25. La réclamation des bandes membres du groupe repose sur les actes du Canada pendant les 77 années de la période visée par le recours collectif, soit de 1920 à 1997, en ce qui concerne 139 pensionnats indiens situés dans dix provinces et territoires et gérés en partenariat avec plusieurs entités religieuses différentes. La réclamation des bandes membres du groupe vise à obtenir des dommages‑intérêts pour les répercussions collectives que ces pensionnats ont eues sur 325 bandes situées dans l'ensemble du Canada.

26. Tout au long du contentieux, le Canada a régulièrement utilisé cette portée et cette complexité pour contester le principe même de la réclamation des bandes membres du groupe, en soutenant continuellement que cette complexité signifiait que les questions communes de droit ou de fait ne pouvaient tout simplement pas faire l'objet d'une réponse commune. En fait, le Canada a indiqué dans le mémoire du procès du défendeur qu'en raison de cette complexité, l'autorisation du recours collectif devrait être annulée.

27. Le litige des bandes membres du groupe comportait des risques et des incertitudes importants, principalement parce que les questions soulevées étaient tout à fait nouvelles. Les questions suivantes, entre autres, n'avaient jamais été examinées par une cour au Canada :

a) La perte de la langue et de la culture est‑elle un préjudice donnant droit à des dommages‑intérêts?

b) Existe‑t‑il un droit général à la langue et à la culture autochtones en vertu de l'article 35 de la Constitution?

c) Les Premières Nations et les autres groupes autochtones peuvent‑ils réclamer des dommages‑intérêts pour la perte de la langue et de la culture pour l'ensemble de la collectivité?

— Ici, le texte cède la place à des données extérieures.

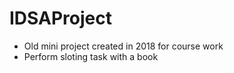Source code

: # IDSAProject
* Old mini project created in 2018 for course work
* Perform sloting task with a book
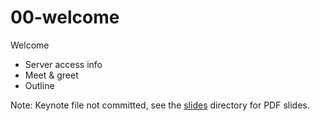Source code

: # 00-welcome

Welcome

- Server access info
- Meet & greet
- Outline

Note: Keynote file not committed, see the [slides](/slides) directory for PDF slides.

d) Qui détient les droits collectifs en matière de langue et de culture?

e) Un tribunal peut‑il établir le montant convenable des dommages‑intérêts pour la perte collective de la langue et de la culture? Dans l'affirmative, comment les établir?

f) Quels sont les dommages‑intérêts pour la perte collective de la langue et de la culture?

28. Une défaite sur l'une ou l'autre de ces questions aurait pu être fatale à l'ensemble de l'affaire.

[26] Le fait qu'aucune autre réclamation n'ait été faite au Canada au nom des bandes indiennes pour les préjudices collectifs causés par les pensionnats, ou pour la perte de la langue et de la culture en raison des pensionnats, met en évidence l'incertitude qui entourait ces réclamations et les risques pris par les avocats du groupe en consacrant des années de temps et de ressources pour poursuivre l'action.

(c) Le temps consacré

[27] Le litige dure depuis plus d'une décennie. Les questions juridiques étaient complexes et la réussite n'était pas assurée.

[28] La convention de règlement a été conclue tout juste avant le début prévu du procès sur les questions communes en septembre 2022. On a fait énormément de travail afin de préparer ce dossier pour le procès, Les avocats du groupe ont présenté un affidavit détaillé où est décrit le travail qu'ils ont accompli et ils y ont annexé des copies des bordereaux où figure la ventilation des tâches exécutées, les noms des personnes qui les ont effectuées et le temps qui y a été consacré.

[29] De mars 2021 à janvier 2023, les avocats du groupe ont consigné plus de 8 500 heures de travail. Leur travail juridique se poursuivra, puisqu'ils fourniront des services juridiques lors de la mise en œuvre de la convention de règlement et de la création de l'entité à but non lucratif qui administrera le fonds de règlement. Ce travail s'ajoute à tout travail juridique rémunéré au titre de l'entente sur les honoraires des anciens élèves externes, à la suite du règlement des réclamations du groupe des survivants et du groupe des descendants dans le présent recours collectif (Gottfriedson c. La Reine, 2021 CF 1020).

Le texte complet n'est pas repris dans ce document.